§ **Items from a dataset**
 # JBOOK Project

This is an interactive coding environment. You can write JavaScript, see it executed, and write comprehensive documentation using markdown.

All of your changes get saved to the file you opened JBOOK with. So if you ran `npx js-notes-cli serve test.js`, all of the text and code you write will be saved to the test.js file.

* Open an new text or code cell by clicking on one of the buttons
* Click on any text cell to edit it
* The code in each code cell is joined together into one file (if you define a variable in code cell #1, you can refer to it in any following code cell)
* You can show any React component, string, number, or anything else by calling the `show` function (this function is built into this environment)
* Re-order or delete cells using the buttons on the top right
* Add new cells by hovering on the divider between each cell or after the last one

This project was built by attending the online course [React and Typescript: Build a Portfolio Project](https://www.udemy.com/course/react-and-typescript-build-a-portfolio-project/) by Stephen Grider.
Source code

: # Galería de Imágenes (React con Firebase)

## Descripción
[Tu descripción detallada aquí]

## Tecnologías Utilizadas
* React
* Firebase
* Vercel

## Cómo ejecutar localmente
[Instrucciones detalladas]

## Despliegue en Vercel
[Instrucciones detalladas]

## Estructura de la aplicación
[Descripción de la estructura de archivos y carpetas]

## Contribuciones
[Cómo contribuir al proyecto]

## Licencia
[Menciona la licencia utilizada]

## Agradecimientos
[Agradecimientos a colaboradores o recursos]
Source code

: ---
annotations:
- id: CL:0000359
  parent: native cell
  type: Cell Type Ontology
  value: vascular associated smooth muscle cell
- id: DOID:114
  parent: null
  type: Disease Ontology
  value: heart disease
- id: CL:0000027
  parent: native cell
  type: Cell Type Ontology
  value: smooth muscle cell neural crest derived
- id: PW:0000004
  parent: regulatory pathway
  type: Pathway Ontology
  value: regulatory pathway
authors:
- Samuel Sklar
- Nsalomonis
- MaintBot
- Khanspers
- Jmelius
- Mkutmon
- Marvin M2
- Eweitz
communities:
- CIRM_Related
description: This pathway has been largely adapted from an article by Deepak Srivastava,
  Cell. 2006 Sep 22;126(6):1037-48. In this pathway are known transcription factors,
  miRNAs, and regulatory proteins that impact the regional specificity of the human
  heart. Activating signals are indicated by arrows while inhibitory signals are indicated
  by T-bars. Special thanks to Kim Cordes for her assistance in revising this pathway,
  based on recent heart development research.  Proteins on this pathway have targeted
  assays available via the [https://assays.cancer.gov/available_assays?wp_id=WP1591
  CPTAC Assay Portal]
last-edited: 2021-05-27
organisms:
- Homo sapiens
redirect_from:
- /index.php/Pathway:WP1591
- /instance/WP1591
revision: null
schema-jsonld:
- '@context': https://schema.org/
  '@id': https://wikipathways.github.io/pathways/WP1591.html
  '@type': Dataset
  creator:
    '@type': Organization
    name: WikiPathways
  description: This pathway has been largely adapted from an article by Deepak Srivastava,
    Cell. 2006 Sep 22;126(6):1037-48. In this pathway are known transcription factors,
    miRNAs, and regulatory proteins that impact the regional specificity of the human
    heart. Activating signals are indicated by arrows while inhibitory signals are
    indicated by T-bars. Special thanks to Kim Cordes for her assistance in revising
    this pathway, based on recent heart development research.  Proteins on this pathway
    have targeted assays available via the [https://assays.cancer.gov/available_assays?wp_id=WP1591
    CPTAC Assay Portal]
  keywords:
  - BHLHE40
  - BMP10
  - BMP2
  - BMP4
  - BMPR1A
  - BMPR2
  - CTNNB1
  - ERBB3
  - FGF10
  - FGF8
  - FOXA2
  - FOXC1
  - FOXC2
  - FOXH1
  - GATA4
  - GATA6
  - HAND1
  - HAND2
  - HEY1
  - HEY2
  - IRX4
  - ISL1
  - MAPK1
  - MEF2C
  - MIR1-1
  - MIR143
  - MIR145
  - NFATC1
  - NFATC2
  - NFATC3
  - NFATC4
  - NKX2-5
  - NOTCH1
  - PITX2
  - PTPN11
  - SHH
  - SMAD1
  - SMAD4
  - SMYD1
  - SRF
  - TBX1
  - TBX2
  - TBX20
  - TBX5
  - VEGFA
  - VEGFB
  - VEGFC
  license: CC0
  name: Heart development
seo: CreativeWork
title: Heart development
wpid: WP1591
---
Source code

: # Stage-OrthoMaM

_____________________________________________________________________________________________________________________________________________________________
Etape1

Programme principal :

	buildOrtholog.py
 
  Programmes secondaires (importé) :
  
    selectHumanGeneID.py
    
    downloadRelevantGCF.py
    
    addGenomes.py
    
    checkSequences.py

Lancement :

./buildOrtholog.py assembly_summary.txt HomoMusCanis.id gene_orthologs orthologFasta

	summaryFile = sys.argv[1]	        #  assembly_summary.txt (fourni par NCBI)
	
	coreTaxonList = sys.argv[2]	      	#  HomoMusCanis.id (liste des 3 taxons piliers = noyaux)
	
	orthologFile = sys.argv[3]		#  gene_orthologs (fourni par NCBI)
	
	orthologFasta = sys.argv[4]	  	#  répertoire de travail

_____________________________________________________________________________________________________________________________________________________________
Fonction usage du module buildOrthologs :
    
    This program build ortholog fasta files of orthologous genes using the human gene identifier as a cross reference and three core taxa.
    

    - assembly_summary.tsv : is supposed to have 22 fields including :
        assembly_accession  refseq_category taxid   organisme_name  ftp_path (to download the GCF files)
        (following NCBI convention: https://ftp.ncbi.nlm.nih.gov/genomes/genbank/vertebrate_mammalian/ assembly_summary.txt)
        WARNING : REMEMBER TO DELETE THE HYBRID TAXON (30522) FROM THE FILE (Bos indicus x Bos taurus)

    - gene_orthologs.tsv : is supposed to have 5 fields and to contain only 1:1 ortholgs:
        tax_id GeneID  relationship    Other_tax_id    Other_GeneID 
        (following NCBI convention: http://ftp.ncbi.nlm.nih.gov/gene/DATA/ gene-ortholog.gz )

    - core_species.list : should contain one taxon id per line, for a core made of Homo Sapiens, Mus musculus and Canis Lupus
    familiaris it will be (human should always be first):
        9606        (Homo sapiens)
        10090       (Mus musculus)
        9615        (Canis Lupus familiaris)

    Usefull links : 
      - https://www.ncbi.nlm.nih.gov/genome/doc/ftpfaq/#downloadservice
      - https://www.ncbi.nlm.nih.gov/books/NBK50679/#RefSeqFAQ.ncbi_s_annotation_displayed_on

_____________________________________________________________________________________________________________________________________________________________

§ **Task objective**
Write out every entry again, keeping each line exactly the same.

§ **Response box**
 # JBOOK Project

This is an interactive coding environment. You can write JavaScript, see it executed, and write comprehensive documentation using markdown.

All of your changes get saved to the file you opened JBOOK with. So if you ran `npx js-notes-cli serve test.js`, all of the text and code you write will be saved to the test.js file.

* Open an new text or code cell by clicking on one of the buttons
* Click on any text cell to edit it
* The code in each code cell is joined together into one file (if you define a variable in code cell #1, you can refer to it in any following code cell)
* You can show any React component, string, number, or anything else by calling the `show` function (this function is built into this environment)
* Re-order or delete cells using the buttons on the top right
* Add new cells by hovering on the divider between each cell or after the last one

This project was built by attending the online course [React and Typescript: Build a Portfolio Project](https://www.udemy.com/course/react-and-typescript-build-a-portfolio-project/) by Stephen Grider.
Source code

: # Galería de Imágenes (React con Firebase)

## Descripción
[Tu descripción detallada aquí]

## Tecnologías Utilizadas
* React
* Firebase
* Vercel

## Cómo ejecutar localmente
[Instrucciones detalladas]

## Despliegue en Vercel
[Instrucciones detalladas]

## Estructura de la aplicación
[Descripción de la estructura de archivos y carpetas]

## Contribuciones
[Cómo contribuir al proyecto]

## Licencia
[Menciona la licencia utilizada]

## Agradecimientos
[Agradecimientos a colaboradores o recursos]
Source code

: ---
annotations:
- id: CL:0000359
  parent: native cell
  type: Cell Type Ontology
  value: vascular associated smooth muscle cell
- id: DOID:114
  parent: null
  type: Disease Ontology
  value: heart disease
- id: CL:0000027
  parent: native cell
  type: Cell Type Ontology
  value: smooth muscle cell neural crest derived
- id: PW:0000004
  parent: regulatory pathway
  type: Pathway Ontology
  value: regulatory pathway
authors:
- Samuel Sklar
- Nsalomonis
- MaintBot
- Khanspers
- Jmelius
- Mkutmon
- Marvin M2
- Eweitz
communities:
- CIRM_Related
description: This pathway has been largely adapted from an article by Deepak Srivastava,
  Cell. 2006 Sep 22;126(6):1037-48. In this pathway are known transcription factors,
  miRNAs, and regulatory proteins that impact the regional specificity of the human
  heart. Activating signals are indicated by arrows while inhibitory signals are indicated
  by T-bars. Special thanks to Kim Cordes for her assistance in revising this pathway,
  based on recent heart development research.  Proteins on this pathway have targeted
  assays available via the [https://assays.cancer.gov/available_assays?wp_id=WP1591
  CPTAC Assay Portal]
last-edited: 2021-05-27
organisms:
- Homo sapiens
redirect_from:
- /index.php/Pathway:WP1591
- /instance/WP1591
revision: null
schema-jsonld:
- '@context': https://schema.org/
  '@id': https://wikipathways.github.io/pathways/WP1591.html
  '@type': Dataset
  creator:
    '@type': Organization
    name: WikiPathways
  description: This pathway has been largely adapted from an article by Deepak Srivastava,
    Cell. 2006 Sep 22;126(6):1037-48. In this pathway are known transcription factors,
    miRNAs, and regulatory proteins that impact the regional specificity of the human
    heart. Activating signals are indicated by arrows while inhibitory signals are
    indicated by T-bars. Special thanks to Kim Cordes for her assistance in revising
    this pathway, based on recent heart development research.  Proteins on this pathway
    have targeted assays available via the [https://assays.cancer.gov/available_assays?wp_id=WP1591
    CPTAC Assay Portal]
  keywords:
  - BHLHE40
  - BMP10
  - BMP2
  - BMP4
  - BMPR1A
  - BMPR2
  - CTNNB1
  - ERBB3
  - FGF10
  - FGF8
  - FOXA2
  - FOXC1
  - FOXC2
  - FOXH1
  - GATA4
  - GATA6
  - HAND1
  - HAND2
  - HEY1
  - HEY2
  - IRX4
  - ISL1
  - MAPK1
  - MEF2C
  - MIR1-1
  - MIR143
  - MIR145
  - NFATC1
  - NFATC2
  - NFATC3
  - NFATC4
  - NKX2-5
  - NOTCH1
  - PITX2
  - PTPN11
  - SHH
  - SMAD1
  - SMAD4
  - SMYD1
  - SRF
  - TBX1
  - TBX2
  - TBX20
  - TBX5
  - VEGFA
  - VEGFB
  - VEGFC
  license: CC0
  name: Heart development
seo: CreativeWork
title: Heart development
wpid: WP1591
---
Source code

: # Stage-OrthoMaM

_____________________________________________________________________________________________________________________________________________________________
Etape1

Programme principal :

	buildOrtholog.py
 
  Programmes secondaires (importé) :
  
    selectHumanGeneID.py
    
    downloadRelevantGCF.py
    
    addGenomes.py
    
    checkSequences.py

Lancement :

./buildOrtholog.py assembly_summary.txt HomoMusCanis.id gene_orthologs orthologFasta

	summaryFile = sys.argv[1]	        #  assembly_summary.txt (fourni par NCBI)
	
	coreTaxonList = sys.argv[2]	      	#  HomoMusCanis.id (liste des 3 taxons piliers = noyaux)
	
	orthologFile = sys.argv[3]		#  gene_orthologs (fourni par NCBI)
	
	orthologFasta = sys.argv[4]	  	#  répertoire de travail

_____________________________________________________________________________________________________________________________________________________________
Fonction usage du module buildOrthologs :
    
    This program build ortholog fasta files of orthologous genes using the human gene identifier as a cross reference and three core taxa.
    

    - assembly_summary.tsv : is supposed to have 22 fields including :
        assembly_accession  refseq_category taxid   organisme_name  ftp_path (to download the GCF files)
        (following NCBI convention: https://ftp.ncbi.nlm.nih.gov/genomes/genbank/vertebrate_mammalian/ assembly_summary.txt)
        WARNING : REMEMBER TO DELETE THE HYBRID TAXON (30522) FROM THE FILE (Bos indicus x Bos taurus)

    - gene_orthologs.tsv : is supposed to have 5 fields and to contain only 1:1 ortholgs:
        tax_id GeneID  relationship    Other_tax_id    Other_GeneID 
        (following NCBI convention: http://ftp.ncbi.nlm.nih.gov/gene/DATA/ gene-ortholog.gz )

    - core_species.list : should contain one taxon id per line, for a core made of Homo Sapiens, Mus musculus and Canis Lupus
    familiaris it will be (human should always be first):
        9606        (Homo sapiens)
        10090       (Mus musculus)
        9615        (Canis Lupus familiaris)

    Usefull links : 
      - https://www.ncbi.nlm.nih.gov/genome/doc/ftpfaq/#downloadservice
      - https://www.ncbi.nlm.nih.gov/books/NBK50679/#RefSeqFAQ.ncbi_s_annotation_displayed_on

_____________________________________________________________________________________________________________________________________________________________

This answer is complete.